Same here, I disabled IPv6 as well, went from wicked/DHCP over NetworkManager (first DHCP, then static IPv4 only) finally to systemd-networkd (minimal IPv4) only. Startup times between those services can be orders of magnitude (1s vs ca 200ms vs 25ms). For me, systemd-netwkorkd is the clear winner here.
Similarly with postfix: I tested it, then exim and found that exim had quicker startups. After a few years without emails, I decided to disable/mask/uninstall exim. Similar: ntpd→chronyd, also SDDM→XDM→KDM.
I blame systemd for rekindling my interest in the boot process. Having wrestled classical init scripts for over 20 years, I grew accustomed to the sad fact that every distro I have to work with professionally and at home, the startup scripts were always different, each distro had its quirks, bugs and packages for them.
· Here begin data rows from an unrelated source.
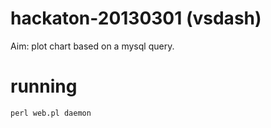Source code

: hackaton-20130301 (vsdash)
==========================

Aim: plot chart based on a mysql query.


running
=======
    perl web.pl daemon

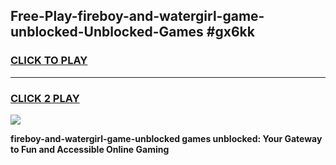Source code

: 
## Free-Play-fireboy-and-watergirl-game-unblocked-Unblocked-Games #gx6kk
<h3>
<a href="https://news.freeplayer.one?title=fireboy-and-watergirl-game-unblocked&ref=8M">CLICK TO PLAY</a></h3>
<hr>

<h3>
<a href="https://news.freeplayer.one?title=fireboy-and-watergirl-game-unblocked&ref=8M">CLICK 2 PLAY</a>
  
</h3>

<a href="https://news.freeplayer.one?title=fireboy-and-watergirl-game-unblocked&ref=8M"><img src="https://clearcache.store/games.png"></a>


**fireboy-and-watergirl-game-unblocked games unblocked: Your Gateway to Fun and Accessible Online Gaming**
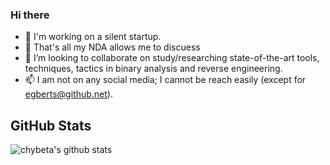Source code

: ### Hi there

- 🔭 I'm working on a silent startup.
- 🌱 That's all my NDA allows me to discuess
- 👯 I’m looking to collaborate on study/researching state-of-the-art tools, techniques, tactics in binary analysis and reverse engineering.
- 📫 I am not on any social media; I cannot be reach easily (except for egberts@github.net).

## GitHub Stats 
![chybeta's github stats](https://github-readme-stats.vercel.app/api?username=egberts&count_private=true&show_icons=true)

<!--
**egberts/egberts** is a ✨ _special_ ✨ repository because its `README.md` (this file) appears on your GitHub profile.

Here are some ideas to get you started:

- 🔭 I’m currently working on ...
- 🌱 I’m currently learning ...
- 👯 I’m looking to collaborate on ...
- 🤔 I’m looking for help with ...
- 💬 Ask me about ...
- 📫 How to reach me: ...
- 😄 Pronouns: ...
- ⚡ Fun fact: ...
-->

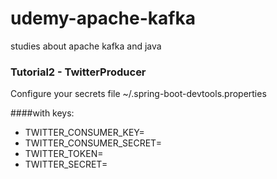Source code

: # udemy-apache-kafka
studies about apache kafka and java


### Tutorial2 - TwitterProducer
Configure your secrets file  ~/.spring-boot-devtools.properties

####with keys:

- TWITTER_CONSUMER_KEY=
- TWITTER_CONSUMER_SECRET=
- TWITTER_TOKEN=
- TWITTER_SECRET=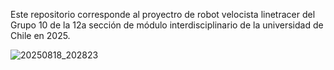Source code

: Este repositorio corresponde al proyectro de robot velocista linetracer del Grupo 10 de la 12a sección de módulo interdisciplinario de la universidad de Chile en 2025.

![20250818_202823](https://github.com/user-attachments/assets/43798b4f-5c4a-4b7d-aeda-5325358e5b24)
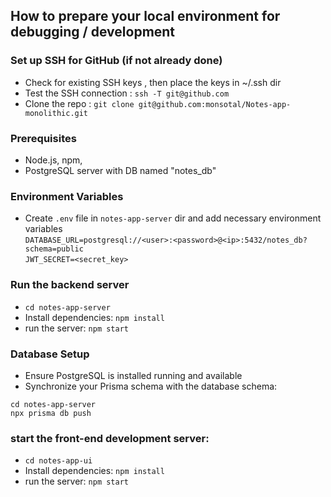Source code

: ## How to prepare your local environment for debugging / development
### Set up SSH for GitHub (if not already done)
- Check for existing SSH keys , then place the keys in ~/.ssh dir
- Test the SSH connection : `ssh -T git@github.com`
- Clone the repo : `git clone git@github.com:monsotal/Notes-app-monolithic.git`

### Prerequisites
- Node.js, npm, 
- PostgreSQL server with DB named "notes_db"

### Environment Variables
- Create `.env` file in `notes-app-server` dir and add necessary environment variables  
`DATABASE_URL=postgresql://<user>:<password>@<ip>:5432/notes_db?schema=public`  
`JWT_SECRET=<secret_key>`

### Run the backend server 
- `cd notes-app-server`
- Install dependencies: `npm install`
- run the server: `npm start`

### Database Setup
- Ensure PostgreSQL is installed running and available
- Synchronize your Prisma schema with the database schema:

`cd notes-app-server`  
`npx prisma db push`

### start the front-end development server:

- `cd notes-app-ui`
- Install dependencies: `npm install`
- run the server: `npm start`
Systemd changed that: if a bug is found, all systemd-based distros benefit from the bugfix. And I benefit from learning about all that, meanwhile improving boot times from almost 20s down to about 3s (ok, the purchase of a faster SSD happened somewhere between those times as well).
After 6 years of minimizing startup times as a hobby using mostly systemd/udev/dracut, I have rediscovered another component worthy of close scrutiny:** the kernel itself. **
See, much in openSUSE is derived from the server-centric SuSE-SLES main line. Despite also having SLED as a desktop solution, both the SLES and SLED kernels seem to include everything a Linux server could possibly need: support for NUMA, LVM, btrfs, XFS, hugepages for massive DB (hello, SAP/HANA) and for virtualization setups, quotas and similar resource-management instrumentation. On the other hand, openSUSE being used on mobile hardware regularly, Wifi+Bluetooth+IPv6 are mandatory.
I invested a rainy weekend this summer to customize a kernel exactly for my needs: It was easy to dispose of all the components listed in the previous paragraph. Now when I restart my system, boot times are regularly under one second from Grub2 to KDE+networking. Cold boots are about 1.1 seconds. I’ve been using one primary ext4 partition spanning a whole MBR-partitioned SSD; no EFI boot, no swap, no initial ramdisks.
Not having all that functionality lets the kernel just fly through its initialization, then mount the boot device and invoke systemd. On the other hand, the kernel must now handle whatever initrd-based dracut and systemd previously had managed, in my case patch the microcode (CONFIG_EXTRA_FIRMWARE=“intel-ucode/06-3c-03” in my case, having a Haswell core-i5 CPU) and provide the filesystem driver for the boot device (CONFIG_EXT4_FS=y).
A few days ago, I compiled the 5.9.3 kernel and the newest Nvidia blobs (455.38) in one go, and for the first time it went flawlessly. It’s gratifying for me to still learn more things:
- Backup frequently so messing up is less painful.
- Optimizing the kernel for size or for performance only seems to result in different binary sizes. Personally, I didn’t notice any
differences in boot times or runtime performance of my usual workloads, including compiling a new kernel (which takes about 4 minutes).
- Despite the ongoing controversy between the kernel developers and Nvidia over EXPORT_SYMBOL_GPL, the newest 455.38 driver works perfectly with 5.9-mainline kernels so far — IFF
you don’t need CUDA (an obscure command-line option in NVidia’s install script called –no-unified-memory does the trick).
- It’s invaluable to consistently log results, document changes, measure times and resources, compare findings, and to automate as much of the process as reasonable; but without creating too much extra load to the system under test.
- Learning and exploiting quirks is fun, but riddle me this: having udev_log set to “debug” in /etc/udev/udev.conf produces almost 4000 lines of dmesg/journalctl messages during each boot — but it lets my system boot about 150ms faster than udev_log=“err” (which leads only to about 700 lines of boot messages total!). Why?
All that joyous tinkering because 6 years ago I was wondering »why does my new rig boot so slowly«?